At a protest in front of a construction site of a Planned Parenthood facility in New Orleans, the Rev. Rod Aguillard said that the United States is “headed for destruction” because women have access to abortion care, reported the New Orleans Times-Picayune.
“This is a Germany moment,” Aguillard said. “We are in a Hitler moment right now.”
With the heated rhetoric comes worries of possible violent actions against Planned Parenthood and other abortion clinics.
A man accused of removing signs at an abortion clinic in Metairie, Louisiana, was arrested last month and charged with committing a hate crime. A few days before that incident, an unidentified person poured and ignited gasoline on the recently laid foundation and a security guard’s car at the same New Orleans construction site where protesters gathered Saturday.
Part of advocates’ concerns stem from the attack videos’ publishers’ connections: Troy Newman, one of the founders of CMP, is the president of Operation Rescue, a radical anti-choice organization with connections to violent extremists within the anti-choice movement.
Organizers of the protest dismissed concerns of violence. Monica Migliorino Miller, of the Pro-Life Society, said she is “opposed to any kind of violence,” but that “the real violence is happening inside their abortion facilities, and [the videos released this summer] have shown they can’t run from that,” Miller told Michigan Radio.
A report released in February found that threats of harassment, intimidation, and violence against abortion providers have doubled since 2010. Reproductive rights advocates have raised concerns that legislative attacks by anti-choice lawmakers have emboldened radical anti-choice activists.
CMP has repeatedly charged that Planned Parenthood has engaged in illegally selling fetal tissue of aborted fetuses.
However, the unedited video footage, which CMP does not release until hours or days after the video “highlights” are published, has consistently shown Planned Parenthood officials saying that they do not sell or make a profit from fetal tissue.
Federal law explicitly allows for the donation of fetal tissue for research or transplant. The law allows entities involved to make and receive “reasonable payments associated with the transportation, implantation, processing, preservation, quality control, or storage of human fetal tissue.”
Republican lawmakers in states around the country have called for investigations into the organization and hearings, but to date none have uncovered any evidence that Planned Parenthood affiliates have broken any laws with regard to fetal tissue.
Indiana Gov.

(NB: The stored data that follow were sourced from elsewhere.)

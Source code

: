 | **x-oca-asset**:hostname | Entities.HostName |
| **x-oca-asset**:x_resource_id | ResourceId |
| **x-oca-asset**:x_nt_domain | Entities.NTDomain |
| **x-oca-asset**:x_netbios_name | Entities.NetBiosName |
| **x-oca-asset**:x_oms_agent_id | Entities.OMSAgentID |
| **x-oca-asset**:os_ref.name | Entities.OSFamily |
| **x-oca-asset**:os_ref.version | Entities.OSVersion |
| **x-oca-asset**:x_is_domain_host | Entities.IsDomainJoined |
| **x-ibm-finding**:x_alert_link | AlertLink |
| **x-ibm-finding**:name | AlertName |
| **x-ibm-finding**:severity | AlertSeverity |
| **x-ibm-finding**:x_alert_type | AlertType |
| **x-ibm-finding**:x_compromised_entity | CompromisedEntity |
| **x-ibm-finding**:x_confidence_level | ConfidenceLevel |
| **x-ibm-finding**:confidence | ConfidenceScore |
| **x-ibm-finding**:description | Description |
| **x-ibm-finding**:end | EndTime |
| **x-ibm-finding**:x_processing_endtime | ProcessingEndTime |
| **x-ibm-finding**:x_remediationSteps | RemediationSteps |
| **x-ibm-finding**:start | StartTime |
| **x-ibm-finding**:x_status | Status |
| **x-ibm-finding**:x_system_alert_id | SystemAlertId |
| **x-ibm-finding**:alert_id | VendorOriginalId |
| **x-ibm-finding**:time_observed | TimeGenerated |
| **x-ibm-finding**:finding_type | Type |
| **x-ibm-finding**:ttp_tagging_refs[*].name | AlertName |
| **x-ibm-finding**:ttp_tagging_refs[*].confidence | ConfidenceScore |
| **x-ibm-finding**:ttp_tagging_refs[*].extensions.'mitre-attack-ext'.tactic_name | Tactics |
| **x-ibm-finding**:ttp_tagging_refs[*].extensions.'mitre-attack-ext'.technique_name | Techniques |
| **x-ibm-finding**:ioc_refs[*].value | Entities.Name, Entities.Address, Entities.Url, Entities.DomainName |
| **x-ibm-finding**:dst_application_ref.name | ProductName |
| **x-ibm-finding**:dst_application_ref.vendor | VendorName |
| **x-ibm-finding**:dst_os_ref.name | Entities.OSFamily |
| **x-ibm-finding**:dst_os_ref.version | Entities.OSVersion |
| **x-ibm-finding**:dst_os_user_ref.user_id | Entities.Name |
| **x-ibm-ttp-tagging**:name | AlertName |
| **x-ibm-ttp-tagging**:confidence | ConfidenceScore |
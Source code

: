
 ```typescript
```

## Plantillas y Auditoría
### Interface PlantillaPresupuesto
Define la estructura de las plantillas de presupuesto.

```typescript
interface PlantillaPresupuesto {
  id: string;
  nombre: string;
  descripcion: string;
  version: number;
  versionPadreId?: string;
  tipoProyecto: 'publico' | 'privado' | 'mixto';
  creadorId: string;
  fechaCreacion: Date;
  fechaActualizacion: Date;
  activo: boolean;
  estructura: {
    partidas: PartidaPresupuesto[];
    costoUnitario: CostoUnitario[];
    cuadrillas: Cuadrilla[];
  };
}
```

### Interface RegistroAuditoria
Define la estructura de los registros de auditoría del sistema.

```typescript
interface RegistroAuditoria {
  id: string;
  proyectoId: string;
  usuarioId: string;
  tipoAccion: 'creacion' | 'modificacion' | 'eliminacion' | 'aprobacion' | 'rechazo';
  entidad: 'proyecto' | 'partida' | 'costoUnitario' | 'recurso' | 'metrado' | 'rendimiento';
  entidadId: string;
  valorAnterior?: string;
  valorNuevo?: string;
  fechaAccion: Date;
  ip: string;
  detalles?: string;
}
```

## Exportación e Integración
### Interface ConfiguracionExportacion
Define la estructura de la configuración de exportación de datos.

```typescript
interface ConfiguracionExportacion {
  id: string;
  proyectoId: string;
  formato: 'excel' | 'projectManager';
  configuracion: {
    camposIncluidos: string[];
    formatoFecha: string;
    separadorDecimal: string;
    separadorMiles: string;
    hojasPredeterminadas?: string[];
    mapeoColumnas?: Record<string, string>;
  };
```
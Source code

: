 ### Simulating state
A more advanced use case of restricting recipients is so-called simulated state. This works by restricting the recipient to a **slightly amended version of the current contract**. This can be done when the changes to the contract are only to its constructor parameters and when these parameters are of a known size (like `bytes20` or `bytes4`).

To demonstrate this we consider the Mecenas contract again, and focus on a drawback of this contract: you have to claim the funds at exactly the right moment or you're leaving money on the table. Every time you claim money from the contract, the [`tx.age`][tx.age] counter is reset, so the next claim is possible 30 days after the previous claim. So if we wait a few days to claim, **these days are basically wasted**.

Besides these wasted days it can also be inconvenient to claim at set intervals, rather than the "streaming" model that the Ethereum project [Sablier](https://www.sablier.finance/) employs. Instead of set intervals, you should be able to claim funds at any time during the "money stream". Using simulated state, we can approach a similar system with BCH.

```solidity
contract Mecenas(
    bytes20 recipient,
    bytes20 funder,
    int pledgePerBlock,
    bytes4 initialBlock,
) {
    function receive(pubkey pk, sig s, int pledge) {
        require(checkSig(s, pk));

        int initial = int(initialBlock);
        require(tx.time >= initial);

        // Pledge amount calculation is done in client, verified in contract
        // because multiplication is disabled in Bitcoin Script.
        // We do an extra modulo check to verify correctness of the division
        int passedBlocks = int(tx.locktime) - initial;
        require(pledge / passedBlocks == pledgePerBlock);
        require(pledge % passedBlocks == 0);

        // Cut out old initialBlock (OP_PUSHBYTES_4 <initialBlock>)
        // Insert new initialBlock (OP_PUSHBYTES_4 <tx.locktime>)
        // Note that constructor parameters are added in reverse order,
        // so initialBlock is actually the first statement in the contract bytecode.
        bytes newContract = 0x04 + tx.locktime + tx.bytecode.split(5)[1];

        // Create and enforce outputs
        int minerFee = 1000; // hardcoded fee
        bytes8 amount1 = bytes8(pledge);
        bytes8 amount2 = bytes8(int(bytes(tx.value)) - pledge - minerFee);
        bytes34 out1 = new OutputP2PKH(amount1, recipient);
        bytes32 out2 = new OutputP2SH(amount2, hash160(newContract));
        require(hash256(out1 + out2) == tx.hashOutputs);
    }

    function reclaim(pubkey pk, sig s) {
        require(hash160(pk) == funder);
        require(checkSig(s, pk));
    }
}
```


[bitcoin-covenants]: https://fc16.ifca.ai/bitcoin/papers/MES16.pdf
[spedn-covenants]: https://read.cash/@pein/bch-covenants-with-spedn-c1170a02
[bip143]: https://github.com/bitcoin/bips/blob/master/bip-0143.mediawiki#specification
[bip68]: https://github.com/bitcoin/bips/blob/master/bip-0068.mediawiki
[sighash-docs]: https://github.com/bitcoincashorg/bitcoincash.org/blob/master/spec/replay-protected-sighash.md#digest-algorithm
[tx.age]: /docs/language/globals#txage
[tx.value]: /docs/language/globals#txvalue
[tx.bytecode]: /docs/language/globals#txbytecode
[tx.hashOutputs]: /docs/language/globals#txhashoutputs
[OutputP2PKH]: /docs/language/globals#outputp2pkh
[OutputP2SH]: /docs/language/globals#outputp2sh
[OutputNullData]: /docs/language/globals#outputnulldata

Mike Pence (R) directed the Department of Health to investigate Planned Parenthood in July. The investigation concluded that the clinic were in compliance with the state’s fetal tissue regulations.
Despite the state clearing Planned Parenthood of any wrongdoing, anti-choice protesters in Indiana gathered Saturday outside the organization’s clinics.
Silas McClufor, the organizer of the protest outside of the Fort Wayne Planned Parenthood, estimated that about 500 people participated in the protest.
“Planned Parenthood is lying to women and not giving information that they are using the body parts of the aborted babies. They are not telling mothers they are selling these for a profit and we cannot stand for this. Planned Parenthood does not honor women and it doesn’t have respect for human life in the womb,” McClufor told WANE.
All 50 states have adopted the Uniform Anatomical Gift Act, which also governs tissue and organ donation for therapeutic and research purposes from all dead humans, including aborted fetuses. Many states specifically require pregnant patients consent to the transplant or donation prior to the abortion as opposed to after.
Both Planned Parenthood and StemExpress have stated that all fetal tissue is donated with consent of patients.